House Republicans and Senate Democrats are pressing competing but broadly similar plans to pair an increase in the nation’s $14.3 trillion borrowing cap limit with spending cuts and to create a special committee to recommend bigger savings for a vote later this year.

The chief difference is the size of the immediate increase in the debt limit. Senate Democratic leader Harry Reid’s $2.7 trillion debt increase plan would keep the government afloat into 2013, while Republican House Speaker John Boehner’s $900 billion increase would require action next year.

Highlights of the competing plans:

DEBT INCREASE

House GOP: Immediate $900 billion increase in the debt limit; $1.6 trillion more would be made available after enactment of up to $1.8 trillion in future spending cuts.

Senate Democrats: Immediate $2.7 trillion debt limit increase.

SPENDING `CAPS’

House GOP: Cuts $756 billion over 10 years from the day-to-day operating budgets of Cabinet agencies. Caps new spending at $1.043 trillion in 2012, $7 billion below 2011 levels. Total cuts of $917 billion, including interest savings.

Senate Democrats: Nearly identical caps on agency budgets. Saves $1 trillion more by assuming steep cuts in war funding. Total cuts of $2.2 trillion, including interest savings.

SPECIAL COMMITTEE

House GOP: Creates a 12-person, House-Senate bipartisan committee evenly divided between the political parties; charged with producing up to $1.8 trillion in deficit cuts. If a majority of the committee agrees on a plan, it would receive a vote in both the House and the Senate.

Senate Democrats: Nearly identical provisions.

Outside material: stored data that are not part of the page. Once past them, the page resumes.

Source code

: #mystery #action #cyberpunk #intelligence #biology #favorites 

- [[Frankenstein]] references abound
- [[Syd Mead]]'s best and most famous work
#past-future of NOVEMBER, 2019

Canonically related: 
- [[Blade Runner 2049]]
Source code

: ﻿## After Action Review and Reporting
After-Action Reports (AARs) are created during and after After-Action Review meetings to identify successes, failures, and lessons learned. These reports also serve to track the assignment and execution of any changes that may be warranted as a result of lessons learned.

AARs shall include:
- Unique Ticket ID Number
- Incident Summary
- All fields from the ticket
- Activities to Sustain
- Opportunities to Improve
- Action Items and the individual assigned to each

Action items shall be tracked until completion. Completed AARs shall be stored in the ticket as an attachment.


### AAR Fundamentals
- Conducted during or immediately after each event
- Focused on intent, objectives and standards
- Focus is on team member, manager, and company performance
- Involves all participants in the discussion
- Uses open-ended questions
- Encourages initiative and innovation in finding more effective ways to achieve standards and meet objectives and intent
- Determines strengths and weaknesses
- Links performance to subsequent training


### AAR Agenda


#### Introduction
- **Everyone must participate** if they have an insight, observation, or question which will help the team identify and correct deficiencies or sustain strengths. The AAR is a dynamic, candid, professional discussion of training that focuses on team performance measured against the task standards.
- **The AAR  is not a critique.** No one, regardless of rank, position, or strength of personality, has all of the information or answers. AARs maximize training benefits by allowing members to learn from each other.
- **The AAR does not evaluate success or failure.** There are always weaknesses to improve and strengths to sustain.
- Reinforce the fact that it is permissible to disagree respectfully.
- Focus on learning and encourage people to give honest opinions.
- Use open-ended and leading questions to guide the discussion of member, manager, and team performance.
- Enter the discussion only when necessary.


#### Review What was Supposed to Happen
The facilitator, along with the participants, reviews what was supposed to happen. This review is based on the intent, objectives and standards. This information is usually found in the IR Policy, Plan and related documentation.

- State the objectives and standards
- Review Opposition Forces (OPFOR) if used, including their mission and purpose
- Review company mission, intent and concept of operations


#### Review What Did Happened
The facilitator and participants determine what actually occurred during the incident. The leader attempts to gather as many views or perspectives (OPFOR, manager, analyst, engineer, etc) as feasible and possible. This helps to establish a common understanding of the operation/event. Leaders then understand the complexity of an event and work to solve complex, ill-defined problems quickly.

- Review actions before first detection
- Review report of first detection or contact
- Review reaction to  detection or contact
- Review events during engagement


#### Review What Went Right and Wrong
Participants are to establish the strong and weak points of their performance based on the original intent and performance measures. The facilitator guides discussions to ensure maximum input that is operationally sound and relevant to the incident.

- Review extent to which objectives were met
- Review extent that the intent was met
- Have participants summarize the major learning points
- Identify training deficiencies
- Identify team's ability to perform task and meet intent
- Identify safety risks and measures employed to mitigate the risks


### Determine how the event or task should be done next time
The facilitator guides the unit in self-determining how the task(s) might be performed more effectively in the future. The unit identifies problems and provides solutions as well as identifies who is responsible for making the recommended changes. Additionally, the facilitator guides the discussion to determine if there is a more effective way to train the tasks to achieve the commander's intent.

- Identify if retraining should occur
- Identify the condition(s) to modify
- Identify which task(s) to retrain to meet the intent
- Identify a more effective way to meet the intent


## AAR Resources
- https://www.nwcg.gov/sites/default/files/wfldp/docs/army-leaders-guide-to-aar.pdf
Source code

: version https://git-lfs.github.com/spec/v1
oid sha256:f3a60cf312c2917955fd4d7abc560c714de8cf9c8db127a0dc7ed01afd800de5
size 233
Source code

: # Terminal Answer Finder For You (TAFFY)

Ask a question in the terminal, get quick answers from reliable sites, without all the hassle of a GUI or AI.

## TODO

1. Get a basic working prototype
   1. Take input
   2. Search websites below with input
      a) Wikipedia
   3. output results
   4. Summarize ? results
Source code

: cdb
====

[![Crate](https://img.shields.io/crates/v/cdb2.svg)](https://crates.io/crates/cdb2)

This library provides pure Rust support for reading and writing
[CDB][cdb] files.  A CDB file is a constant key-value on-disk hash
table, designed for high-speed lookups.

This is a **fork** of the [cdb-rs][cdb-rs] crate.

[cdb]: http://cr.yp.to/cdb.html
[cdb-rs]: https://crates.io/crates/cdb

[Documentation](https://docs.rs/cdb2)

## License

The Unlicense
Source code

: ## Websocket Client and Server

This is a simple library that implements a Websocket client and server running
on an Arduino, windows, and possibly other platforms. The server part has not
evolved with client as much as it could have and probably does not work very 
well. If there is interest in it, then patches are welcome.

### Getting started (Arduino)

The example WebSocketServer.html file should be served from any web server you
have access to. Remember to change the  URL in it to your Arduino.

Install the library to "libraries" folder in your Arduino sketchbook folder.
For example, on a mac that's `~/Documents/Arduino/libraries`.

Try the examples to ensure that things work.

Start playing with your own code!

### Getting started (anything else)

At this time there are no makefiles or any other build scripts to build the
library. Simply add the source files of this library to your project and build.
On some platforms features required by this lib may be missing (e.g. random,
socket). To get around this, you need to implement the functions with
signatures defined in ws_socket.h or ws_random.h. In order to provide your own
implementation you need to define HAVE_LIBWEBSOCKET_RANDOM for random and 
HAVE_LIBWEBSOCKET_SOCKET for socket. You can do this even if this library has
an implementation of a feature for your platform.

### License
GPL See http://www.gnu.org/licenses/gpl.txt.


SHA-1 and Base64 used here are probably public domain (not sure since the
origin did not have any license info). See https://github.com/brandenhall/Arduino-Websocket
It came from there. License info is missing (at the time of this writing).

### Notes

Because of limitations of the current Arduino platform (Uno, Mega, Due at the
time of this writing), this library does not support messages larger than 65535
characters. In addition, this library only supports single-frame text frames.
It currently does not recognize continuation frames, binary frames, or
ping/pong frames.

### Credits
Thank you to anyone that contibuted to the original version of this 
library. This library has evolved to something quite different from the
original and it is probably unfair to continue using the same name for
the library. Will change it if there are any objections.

The panel would be instructed to seek deficit cuts sufficient to bring the deficit down to about 3 percent of the size of the economy.

OTHER

House GOP: Requires a vote on a balanced budget amendment to the Constitution; “program integrity” initiatives aimed at stemming abuses in benefits programs like Social Security; $17 billion in funding for Pell Grants for low-income college students, financed by curbs in student loan subsidies.

Senate Democrats: Similar Pell Grant provisions and more extensive program integrity initiatives; reduced “direct payments” to farmers; $15 billion in revenues from auctions of electromagnetic spectrum.